ACT I: MoviePass, Enter Stage Left

Oh, MoviePass! How you stole our hearts a year ago with your discounted dreams and your completely unrealistic, unsustainable business model!

netflix-for-movie-theaters-f8018310f6279e8dThe wonder of an idea truly too good to be true: $9.99 a month for all the movies you could see (1 per day, with no repeats). The promise held for the first half of 2018. We saw 10 movies in January alone, most of them Oscar contenders. It was a new age of cinema in our little corner of South Carolina!  We saw art films, indie films, action movies, cheap thrillers, and stupid comedies I would have never set foot in a theater to see.

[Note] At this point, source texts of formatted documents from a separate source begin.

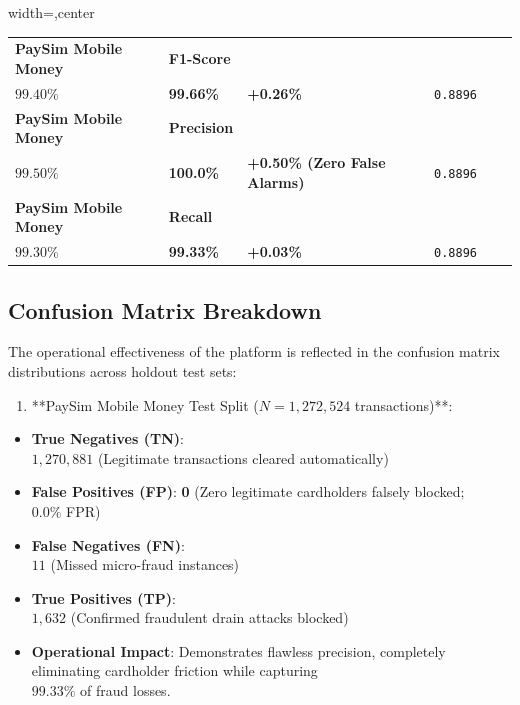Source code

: \documentclass[12pt,a4paper,oneside]{report}
\begin{document}
\begin{table}[H]
\begin{adjustbox}{width=\textwidth,center}
\begin{tabular}{| l | l | l | l | l | l |}
\textbf{PaySim Mobile Money} & \textbf{F1-Score} & \\$99.40\%$ & \textbf{99.66\%} & \textbf{+0.26\%} & \texttt{0.8896} \\ \hline
\rowcolor{tablealt} \textbf{PaySim Mobile Money} & \textbf{Precision} & \\$99.50\%$ & \textbf{100.0\%} & \textbf{+0.50\% (Zero False Alarms)} & \texttt{0.8896} \\ \hline
\textbf{PaySim Mobile Money} & \textbf{Recall} & \\$99.30\%$ & \textbf{99.33\%} & \textbf{+0.03\%} & \texttt{0.8896} \\ \hline
\end{tabular}
\end{adjustbox}
\end{table}


\subsection{Confusion Matrix Breakdown}

The operational effectiveness of the platform is reflected in the confusion matrix distributions across holdout test sets:


\begin{enumerate}[leftmargin=0.35in]
\item **PaySim Mobile Money Test Split ($N = 1,272,524$ transactions)**:
\end{enumerate}
\begin{itemize}[leftmargin=0.35in]
\item \textbf{True Negatives (TN)}: \\$1,270,881$ (Legitimate transactions cleared automatically)
\item \textbf{False Positives (FP)}: \textbf{0} (Zero legitimate cardholders falsely blocked; \\$0.0\%$ FPR)
\item \textbf{False Negatives (FN)}: \\$11$ (Missed micro-fraud instances)
\item \textbf{True Positives (TP)}: \\$1,632$ (Confirmed fraudulent drain attacks blocked)
\item \textbf{Operational Impact}: Demonstrates flawless precision, completely eliminating cardholder friction while capturing \\$99.33\%$ of fraud losses.
\end{itemize}
\end{document}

Vice ran a really neat farewell piece a few months ago, offering anecdotes from MoviePass subscribers who detailed how they’d used the service to fill lonely times in their lives or escape the crushing poverty of urban life in an expensive city.  The stories resonated with me as I scrolled down the page on my iPhone during a late evening media binge.

Vice: MoviePass is dead but not forgotten

I remember the thrill of seeing that red, shiny card when it appeared in my mailbox after an excruciatingly long wait. (Seriously, it took like 2 weeks to get the thing.)  The app was a bit fiddly, but when it was ON, it was great.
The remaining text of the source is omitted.